Nearly 20 percent of America’s children–and 13 percent of all Americans–live in poverty. Although the nation has made some progress against poverty, particularly among the elderly and female-headed families, a great deal remains to be done to move people out of poverty and up the ladder towards the middle class.
On January 30, the Center on Children and Families held a forum to examine the performance of the safety net during the Great Recession, the most severe economic downturn since the Depression of the 1930s. The event was held in conjunction with the American Academy of Political and Social Science (AAPSS), Sage Publications, and the Annie E. Casey Foundation. A recent volume of the AAPSS Annals is devoted to examining the effects of the Great Recession on macroeconomic policy, politics, the job market, household wealth, the performance of the safety net, and other topics.

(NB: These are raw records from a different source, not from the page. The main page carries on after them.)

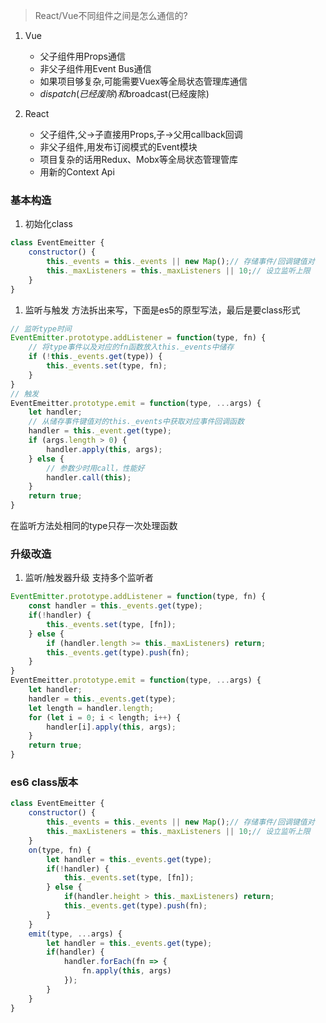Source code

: >React/Vue不同组件之间是怎么通信的?
1. Vue
    - 父子组件用Props通信
    - 非父子组件用Event Bus通信
    - 如果项目够复杂,可能需要Vuex等全局状态管理库通信
    - $dispatch(已经废除)和$broadcast(已经废除)

1. React
    - 父子组件,父->子直接用Props,子->父用callback回调
    - 非父子组件,用发布订阅模式的Event模块
    - 项目复杂的话用Redux、Mobx等全局状态管理管库
    - 用新的Context Api

### 基本构造
1. 初始化class
```js
class EventEmeitter {
    constructor() {
        this._events = this._events || new Map();// 存储事件/回调键值对
        this._maxListeners = this._maxListeners || 10;// 设立监听上限
    }
}
```
1. 监听与触发
方法拆出来写，下面是es5的原型写法，最后是要class形式
```js
// 监听type时间
EventEmitter.prototype.addListener = function(type, fn) {
    // 将type事件以及对应的fn函数放入this._events中储存
    if (!this._events.get(type)) {
        this._events.set(type, fn);
    }
}
// 触发
EventEmeitter.prototype.emit = function(type, ...args) {
    let handler;
    // 从储存事件键值对的this._events中获取对应事件回调函数
    handler = this._event.get(type);
    if (args.length > 0) {
        handler.apply(this, args);
    } else {
        // 参数少时用call，性能好
        handler.call(this);
    }
    return true;
}
```
在监听方法处相同的type只存一次处理函数

### 升级改造
1. 监听/触发器升级
支持多个监听者
```js
EventEmitter.prototype.addListener = function(type, fn) {
    const handler = this._events.get(type);
    if(!handler) {
        this._events.set(type, [fn]);
    } else {
        if (handler.length >= this._maxListeners) return;
        this._events.get(type).push(fn);
    }
}
EventEmeitter.prototype.emit = function(type, ...args) {
    let handler;
    handler = this._events.get(type);
    let length = handler.length;
    for (let i = 0; i < length; i++) {
        handler[i].apply(this, args);
    }
    return true;
}
```
### es6 class版本
```js
class EventEmeitter {
    constructor() {
        this._events = this._events || new Map();// 存储事件/回调键值对
        this._maxListeners = this._maxListeners || 10;// 设立监听上限
    }
    on(type, fn) {
        let handler = this._events.get(type);
        if(!handler) {
            this._events.set(type, [fn]);
        } else {
            if(handler.height > this._maxListeners) return;
            this._events.get(type).push(fn);
        }
    }
    emit(type, ...args) {
        let handler = this._events.get(type);
        if(handler) {
            handler.forEach(fn => {
                fn.apply(this, args)
            });
        }
    }
}
```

The event opened with an overview of the entire volume by Sheldon Danziger, the volume editor, followed by a review of the chapter on the safety net by its author, Robert Moffitt. A panel of distinguished speakers then responded to Moffitt’s assessment of safety net performance. The focus on the safety net included attention to the magnitude and effects of increases in federal transfer payments to low-income and unemployed Americans, as well as examination of the performance of individual safety net programs. Although the safety net performed well during the recession, its prospects for the future may not be as bright, given the cuts in federal means-tested spending caused by sequestration, the recent expiration of extended Unemployment Compensation benefits, and the possible cuts in food stamp benefits that seem likely this year. The need for reforms of the safety net were addressed by the speakers.